March 21, 2005
VIEW MASTER:
Spreading democracy (Tod Lindberg, 1/17/05, Washington Times)
During the remarkable round of interviews he gave to major newspapers last week, President Bush spoke often of his commitment to the spread of democracy, sometimes in startling terms. As he told the Wall Street Journal in an aside after the end of the formal interview, "I understand there are many who say 'Bush is wrong.' I assume I'm right. It's exciting to be part of stimulating a debate of such significance. It really is the philosophical argument of the age." I don't know which is the more remarkable: An American president who thinks in terms of "the philosophical argument of the age." Or that, well, yes, Mr. Bush is right, the question of the spread of democracy really is the philosophical argument of the age.
Mr. Bush has picked his side: He stands for the promotion of democracy and, fresh from his own re-election, has reaffirmed his commitment of the United States to the cause of its promotion. So we have the leader of the world's biggest power committing it to securing "the Blessings of Liberty" — as the Constitution puts it — not just "to ourselves and our Posterity" but across the globe.
Mr. Bush thinks big. Some might have imagined the war on terror to have been his great project and the one on which his legacy would stand or fall. But here, he has subsumed even that task under the broader "philosophical argument of the age": The best weapon against terror is political participation of the sort only democracy allows. Terror is born of alienation from the political process, from denial of the ability to participate in making the decisions that govern one's life.
It's actually not the argument of the age, but of Creation. All of existence boils down to one simple contest between two competing human impulses: that towards freedom and that towards security. From the Fall to the Inaugural every minute of every day of our lives reflects the struggle to strike the proper balance between Freedom and Security.
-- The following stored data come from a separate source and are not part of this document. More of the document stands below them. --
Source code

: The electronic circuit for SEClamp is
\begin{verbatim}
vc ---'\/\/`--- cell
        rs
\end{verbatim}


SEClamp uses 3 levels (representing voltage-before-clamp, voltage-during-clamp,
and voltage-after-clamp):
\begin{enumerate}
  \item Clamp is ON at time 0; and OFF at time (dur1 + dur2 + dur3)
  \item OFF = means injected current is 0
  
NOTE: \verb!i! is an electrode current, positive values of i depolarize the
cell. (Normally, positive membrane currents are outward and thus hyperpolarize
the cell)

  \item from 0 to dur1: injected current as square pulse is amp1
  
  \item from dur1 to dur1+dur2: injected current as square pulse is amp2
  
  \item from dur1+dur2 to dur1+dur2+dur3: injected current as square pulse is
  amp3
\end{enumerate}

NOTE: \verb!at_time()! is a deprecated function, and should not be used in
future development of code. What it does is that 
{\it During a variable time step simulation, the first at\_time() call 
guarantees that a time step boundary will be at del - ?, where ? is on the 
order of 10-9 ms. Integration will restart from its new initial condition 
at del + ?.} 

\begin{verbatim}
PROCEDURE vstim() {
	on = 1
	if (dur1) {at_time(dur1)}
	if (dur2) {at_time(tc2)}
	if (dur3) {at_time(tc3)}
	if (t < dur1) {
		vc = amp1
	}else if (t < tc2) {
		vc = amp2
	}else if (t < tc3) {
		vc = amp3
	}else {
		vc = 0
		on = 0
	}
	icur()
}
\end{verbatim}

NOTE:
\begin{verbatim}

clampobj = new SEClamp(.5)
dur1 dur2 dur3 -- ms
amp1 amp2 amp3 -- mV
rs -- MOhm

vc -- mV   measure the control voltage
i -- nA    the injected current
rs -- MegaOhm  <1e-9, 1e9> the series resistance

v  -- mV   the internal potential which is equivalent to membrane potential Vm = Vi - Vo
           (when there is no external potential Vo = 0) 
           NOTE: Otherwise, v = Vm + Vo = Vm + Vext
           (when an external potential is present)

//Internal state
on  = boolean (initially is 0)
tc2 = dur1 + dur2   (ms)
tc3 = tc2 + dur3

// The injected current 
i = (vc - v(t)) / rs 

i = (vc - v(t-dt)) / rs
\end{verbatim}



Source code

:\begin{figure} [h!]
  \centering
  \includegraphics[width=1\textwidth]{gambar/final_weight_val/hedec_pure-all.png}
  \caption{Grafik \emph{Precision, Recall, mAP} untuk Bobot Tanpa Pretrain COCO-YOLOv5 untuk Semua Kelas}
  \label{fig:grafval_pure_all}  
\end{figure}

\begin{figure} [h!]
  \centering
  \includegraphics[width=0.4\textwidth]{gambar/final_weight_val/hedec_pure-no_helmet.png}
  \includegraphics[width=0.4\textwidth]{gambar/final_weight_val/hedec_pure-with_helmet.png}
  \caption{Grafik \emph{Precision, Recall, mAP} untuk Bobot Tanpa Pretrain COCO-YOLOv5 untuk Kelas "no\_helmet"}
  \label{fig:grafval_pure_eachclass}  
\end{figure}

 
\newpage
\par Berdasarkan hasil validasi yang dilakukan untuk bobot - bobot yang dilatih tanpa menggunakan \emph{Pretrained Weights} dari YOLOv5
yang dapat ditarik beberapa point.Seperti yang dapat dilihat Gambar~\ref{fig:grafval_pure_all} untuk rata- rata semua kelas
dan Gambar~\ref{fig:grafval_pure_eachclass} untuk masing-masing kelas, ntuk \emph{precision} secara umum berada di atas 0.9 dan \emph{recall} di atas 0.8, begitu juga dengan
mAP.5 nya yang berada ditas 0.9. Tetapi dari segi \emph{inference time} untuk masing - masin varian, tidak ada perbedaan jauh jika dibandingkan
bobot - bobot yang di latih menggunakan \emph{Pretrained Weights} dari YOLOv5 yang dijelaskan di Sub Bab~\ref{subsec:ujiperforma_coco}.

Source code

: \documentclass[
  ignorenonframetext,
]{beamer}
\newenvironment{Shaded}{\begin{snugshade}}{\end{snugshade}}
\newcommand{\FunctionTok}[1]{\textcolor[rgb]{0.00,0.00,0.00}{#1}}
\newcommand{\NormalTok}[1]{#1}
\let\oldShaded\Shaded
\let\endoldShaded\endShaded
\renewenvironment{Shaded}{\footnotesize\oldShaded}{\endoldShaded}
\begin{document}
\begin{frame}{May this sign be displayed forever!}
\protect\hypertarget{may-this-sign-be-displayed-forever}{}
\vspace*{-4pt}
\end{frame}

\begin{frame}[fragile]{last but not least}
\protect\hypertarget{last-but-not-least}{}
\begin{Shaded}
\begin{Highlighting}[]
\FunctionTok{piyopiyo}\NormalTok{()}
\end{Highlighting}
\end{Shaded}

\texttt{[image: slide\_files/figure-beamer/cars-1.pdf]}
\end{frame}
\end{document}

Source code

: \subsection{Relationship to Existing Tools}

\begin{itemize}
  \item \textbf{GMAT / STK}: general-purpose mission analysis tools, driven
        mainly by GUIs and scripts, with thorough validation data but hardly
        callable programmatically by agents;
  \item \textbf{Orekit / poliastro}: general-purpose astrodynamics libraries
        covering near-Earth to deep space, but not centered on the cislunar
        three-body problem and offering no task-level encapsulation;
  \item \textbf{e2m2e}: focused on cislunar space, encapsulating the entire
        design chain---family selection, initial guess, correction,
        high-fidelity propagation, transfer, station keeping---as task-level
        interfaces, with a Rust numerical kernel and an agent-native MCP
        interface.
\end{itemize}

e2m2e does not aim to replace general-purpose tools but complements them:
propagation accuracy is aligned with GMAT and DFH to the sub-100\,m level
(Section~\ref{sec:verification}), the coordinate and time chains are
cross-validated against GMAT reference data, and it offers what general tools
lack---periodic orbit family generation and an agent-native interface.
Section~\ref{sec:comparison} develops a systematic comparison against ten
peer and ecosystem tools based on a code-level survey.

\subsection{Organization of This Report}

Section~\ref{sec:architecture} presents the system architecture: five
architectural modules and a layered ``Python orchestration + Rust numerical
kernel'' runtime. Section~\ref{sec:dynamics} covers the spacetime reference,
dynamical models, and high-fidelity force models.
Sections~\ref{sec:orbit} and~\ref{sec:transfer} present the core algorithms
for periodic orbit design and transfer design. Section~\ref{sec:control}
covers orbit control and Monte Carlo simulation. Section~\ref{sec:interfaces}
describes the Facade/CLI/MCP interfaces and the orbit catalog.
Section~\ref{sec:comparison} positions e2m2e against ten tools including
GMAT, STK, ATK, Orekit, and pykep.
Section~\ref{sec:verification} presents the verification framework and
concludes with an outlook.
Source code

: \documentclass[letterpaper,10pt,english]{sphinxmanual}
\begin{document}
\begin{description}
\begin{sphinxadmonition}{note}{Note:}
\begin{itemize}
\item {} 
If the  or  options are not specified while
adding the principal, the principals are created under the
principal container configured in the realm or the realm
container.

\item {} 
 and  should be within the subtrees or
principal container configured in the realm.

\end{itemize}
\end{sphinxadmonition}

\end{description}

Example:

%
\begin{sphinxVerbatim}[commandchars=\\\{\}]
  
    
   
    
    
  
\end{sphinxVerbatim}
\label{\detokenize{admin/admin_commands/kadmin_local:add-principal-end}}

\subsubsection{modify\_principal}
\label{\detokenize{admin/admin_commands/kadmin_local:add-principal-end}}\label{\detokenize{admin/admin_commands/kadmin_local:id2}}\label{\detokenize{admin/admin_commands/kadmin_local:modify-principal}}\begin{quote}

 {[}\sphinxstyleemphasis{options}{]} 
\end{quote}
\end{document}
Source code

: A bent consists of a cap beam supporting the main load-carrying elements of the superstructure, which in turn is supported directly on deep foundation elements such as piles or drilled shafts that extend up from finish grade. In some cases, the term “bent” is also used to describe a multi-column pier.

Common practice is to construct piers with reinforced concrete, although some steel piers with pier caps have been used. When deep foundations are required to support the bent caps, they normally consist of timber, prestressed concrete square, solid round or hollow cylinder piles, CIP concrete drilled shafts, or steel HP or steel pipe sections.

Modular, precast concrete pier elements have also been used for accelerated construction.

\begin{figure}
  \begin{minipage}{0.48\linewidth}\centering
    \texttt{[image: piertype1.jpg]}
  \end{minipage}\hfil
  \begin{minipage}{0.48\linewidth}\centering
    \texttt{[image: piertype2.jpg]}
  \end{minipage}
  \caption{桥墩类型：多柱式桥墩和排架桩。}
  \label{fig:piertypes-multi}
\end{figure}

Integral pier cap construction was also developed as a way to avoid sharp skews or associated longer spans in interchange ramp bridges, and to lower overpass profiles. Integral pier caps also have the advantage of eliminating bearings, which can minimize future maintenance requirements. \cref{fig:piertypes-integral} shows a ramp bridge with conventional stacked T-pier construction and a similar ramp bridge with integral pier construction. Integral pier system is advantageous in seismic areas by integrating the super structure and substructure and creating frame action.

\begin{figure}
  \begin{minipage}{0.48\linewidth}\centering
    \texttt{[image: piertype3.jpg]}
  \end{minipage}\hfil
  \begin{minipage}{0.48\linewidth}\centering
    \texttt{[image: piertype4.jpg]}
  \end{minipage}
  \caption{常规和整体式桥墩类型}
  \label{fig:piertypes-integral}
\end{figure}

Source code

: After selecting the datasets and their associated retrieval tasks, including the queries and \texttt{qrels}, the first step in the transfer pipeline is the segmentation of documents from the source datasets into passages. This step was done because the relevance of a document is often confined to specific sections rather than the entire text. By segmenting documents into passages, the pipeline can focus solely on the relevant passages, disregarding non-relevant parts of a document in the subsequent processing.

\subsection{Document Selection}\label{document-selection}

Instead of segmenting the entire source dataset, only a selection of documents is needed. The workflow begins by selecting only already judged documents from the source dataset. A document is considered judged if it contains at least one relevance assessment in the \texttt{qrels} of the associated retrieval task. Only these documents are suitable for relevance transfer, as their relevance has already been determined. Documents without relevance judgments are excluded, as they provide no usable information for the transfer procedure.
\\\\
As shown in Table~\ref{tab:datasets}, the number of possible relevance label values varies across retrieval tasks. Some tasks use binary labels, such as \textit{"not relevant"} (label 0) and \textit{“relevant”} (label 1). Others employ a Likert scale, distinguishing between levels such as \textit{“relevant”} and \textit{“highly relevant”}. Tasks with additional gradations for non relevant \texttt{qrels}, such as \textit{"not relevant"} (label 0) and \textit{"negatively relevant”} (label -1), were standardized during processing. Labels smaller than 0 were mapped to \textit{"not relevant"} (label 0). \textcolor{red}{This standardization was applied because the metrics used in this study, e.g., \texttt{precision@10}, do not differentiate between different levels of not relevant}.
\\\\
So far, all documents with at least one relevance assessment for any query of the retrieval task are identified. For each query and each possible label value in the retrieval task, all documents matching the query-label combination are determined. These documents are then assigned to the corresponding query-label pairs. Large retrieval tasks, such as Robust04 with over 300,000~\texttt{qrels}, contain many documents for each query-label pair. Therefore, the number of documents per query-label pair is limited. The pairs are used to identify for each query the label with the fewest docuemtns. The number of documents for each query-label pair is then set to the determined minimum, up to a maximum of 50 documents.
This is why politics has always divided in two--the Right is essentially made up of those who would tilt the balance towards Freedom, the Left those who would tilt towards Security. Note that there is nothing perjorative in this characterization--Freedom is not a superior value in any absolute sense, though we conservatives prefer it. Without some significant level of Security there could be no Freedom, so, other than Libertarians, even the Right incorporates much Security into its political program. And, of course, even Christ told us to render unto Caesar. Our politics--all politics--would be a good deal less feverish if both sides could recognize that the other seeks to vindicate a desire that both share, just with different emphases.